Flash Boys: A Wall Street Revolt by Michael Lewis
My rating: 5 of 5 stars
This book is really the story of why and how IEX was created. Humans made bad decisions. So, to protect people from other people, we moved the operation of the stock market to being run by computers. The natural consequence was for people to game the system with computer code. Rather than stay vigilant against new exploitations, we just redefined fair. The team behind IEX created it to eliminate these problems and establish a fair place for trading to occur.
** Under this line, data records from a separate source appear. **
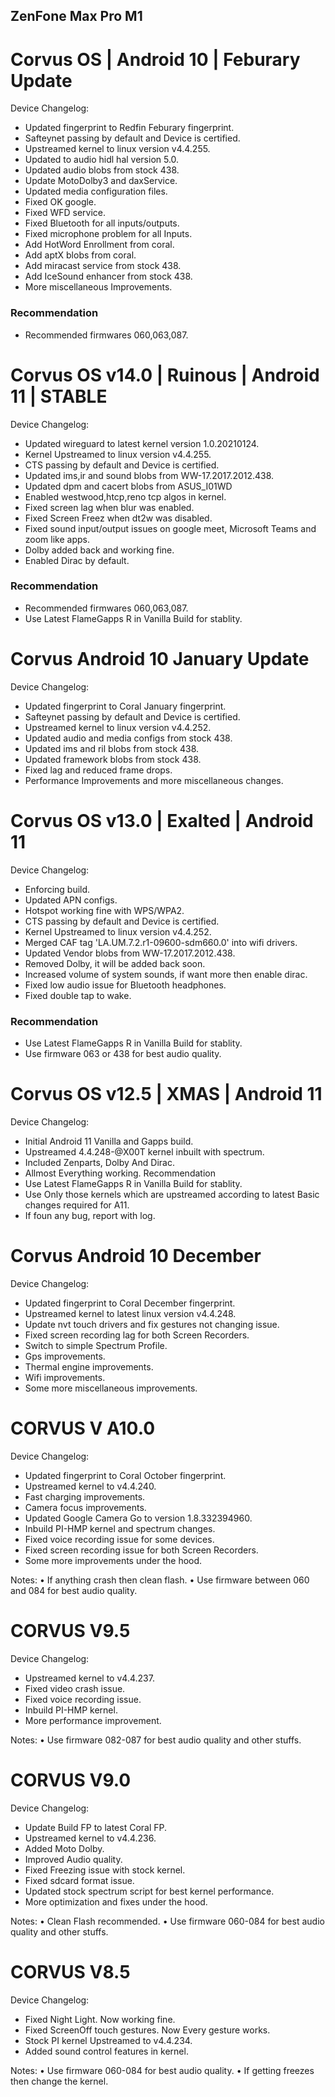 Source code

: ## ZenFone Max Pro M1

# Corvus OS | Android 10 | Feburary Update
Device Changelog:
- Updated fingerprint to Redfin Feburary fingerprint.
- Safteynet passing by default and Device is certified.
- Upstreamed kernel to linux version v4.4.255.
- Updated to audio hidl hal version 5.0.
- Updated audio blobs from stock 438.
- Update MotoDolby3 and daxService.
- Updated media configuration files.
- Fixed OK google.
- Fixed WFD service.
- Fixed Bluetooth for all inputs/outputs.
- Fixed microphone problem for all Inputs.
- Add HotWord Enrollment from coral.
- Add aptX blobs from coral.
- Add miracast service from stock 438.
- Add IceSound enhancer from stock 438.
- More miscellaneous Improvements.
### Recommendation
- Recommended firmwares 060,063,087.

# Corvus OS v14.0 | Ruinous | Android 11 | STABLE
Device Changelog:
- Updated wireguard to latest kernel version 1.0.20210124.
- Kernel Upstreamed to linux version v4.4.255.
- CTS passing by default and Device is certified.
- Updated ims,ir and sound blobs from WW-17.2017.2012.438.
- Updated dpm and cacert blobs from ASUS_I01WD
- Enabled westwood,htcp,reno tcp algos in kernel.
- Fixed screen lag when blur was enabled.
- Fixed Screen Freez when dt2w was disabled.
- Fixed sound input/output issues on google meet,
  Microsoft Teams and zoom like apps.
- Dolby added back and working fine.
- Enabled Dirac by default.
### Recommendation
- Recommended firmwares 060,063,087.
- Use Latest FlameGapps R in Vanilla Build for stablity.

# Corvus Android 10 January Update
Device Changelog:
- Updated fingerprint to Coral January fingerprint.
- Safteynet passing by default and Device is certified.
- Upstreamed kernel to linux version v4.4.252.
- Updated audio and media configs from stock 438.
- Updated ims and ril blobs from stock 438.
- Updated framework blobs from stock 438.
- Fixed lag and reduced frame drops.
- Performance Improvements and more miscellaneous changes.

# Corvus OS v13.0 | Exalted | Android 11
Device Changelog:
- Enforcing build.
- Updated APN configs.
- Hotspot working fine with WPS/WPA2.
- CTS passing by default and Device is certified.
- Kernel Upstreamed to linux version v4.4.252.
- Merged CAF tag 'LA.UM.7.2.r1-09600-sdm660.0' into wifi drivers.
- Updated Vendor blobs from WW-17.2017.2012.438.
- Removed Dolby, it will be added back soon.
- Increased volume of system sounds, if want more then enable dirac.
- Fixed low audio issue for Bluetooth headphones.
- Fixed double tap to wake.
### Recommendation
- Use Latest FlameGapps R in Vanilla Build for stablity.
- Use firmware 063 or 438 for best audio quality.

# Corvus OS v12.5 | XMAS | Android 11
Device Changelog:
- Initial Android 11 Vanilla and Gapps build.
- Upstreamed 4.4.248-@X00T kernel inbuilt with spectrum.
- Included Zenparts, Dolby And Dirac.
- Allmost Everything working.
Recommendation
- Use Latest FlameGapps R in Vanilla Build for stablity.
- Use Only those kernels which are upstreamed according to latest Basic changes required for A11.
- If foun any bug, report with log.

# Corvus Android 10 December
Device Changelog:
- Updated fingerprint to Coral December fingerprint.
- Upstreamed kernel to latest linux version v4.4.248.
- Update nvt touch drivers and fix gestures not changing issue.
- Fixed screen recording lag for both Screen Recorders.
- Switch to simple Spectrum Profile.
- Gps improvements.
- Thermal engine improvements.
- Wifi improvements.
- Some more miscellaneous improvements.


# CORVUS V A10.0
Device Changelog:
- Updated fingerprint to Coral October fingerprint.
- Upstreamed kernel to v4.4.240.
- Fast charging improvements.
- Camera focus improvements.
- Updated Google Camera Go to version 1.8.332394960.
- Inbuild PI-HMP kernel and spectrum changes.
- Fixed voice recording issue for some devices.
- Fixed screen recording issue for both Screen Recorders.
- Some more improvements under the hood.

Notes:
• If anything crash then clean flash.
• Use firmware between 060 and 084 for best audio quality.

# CORVUS V9.5
Device Changelog:
- Upstreamed kernel to v4.4.237.
- Fixed video crash issue.
- Fixed voice recording issue.
- Inbuild PI-HMP kernel.
- More performance improvement.

Notes:
• Use firmware 082-087 for best audio quality and other stuffs.

# CORVUS V9.0
Device Changelog:
- Update Build FP to latest Coral FP.
- Upstreamed kernel to v4.4.236.
- Added Moto Dolby.
- Improved Audio quality.
- Fixed Freezing issue with stock kernel.
- Fixed sdcard format issue.
- Updated stock spectrum script for best kernel performance.
- More optimization and fixes under the hood.

Notes:
• Clean Flash recommended.
• Use firmware 060-084 for best audio quality and other stuffs.

# CORVUS V8.5
Device Changelog:
- Fixed Night Light. Now working fine.
- Fixed ScreenOff touch gestures. Now Every gesture works.
- Stock PI kernel Upstreamed to v4.4.234.
- Added sound control features in kernel.

Notes:
• Use firmware 060-084 for best audio quality.
• If getting freezes then change the kernel.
About halfway through the book, I watched a commercial where an investment company touted their guaranteed one second trades. To the average person, this probably sounds amazing. The thing is that companies like this operate in milliseconds (1/1,000) and nanoseconds (1/1,000,000). Plus, they operate Dark Pools where the trade is obfuscated from independent review. Your trade could get executed where it benefits them and not you.
The overarching theme is that complexity and obfuscation created an environment where bad things can happen. As a technologist in education, I fight against this every day. We desire simplicity. Yet every change and especially those we execute without a good understanding of the business case creates complexity which will result in a failure. When no one fully understands how all the components work together, it exists to fail. Funnily enough, my team, the database administrators (really application administrators) sit at the intersection of the analysts, vendors, operating system admins, storage admins, network admins, and others. So this is familiar territory.
Zoran Perkov and Sergey Aleynikov are unsung heroes I am sure about whom I will spend more time reading.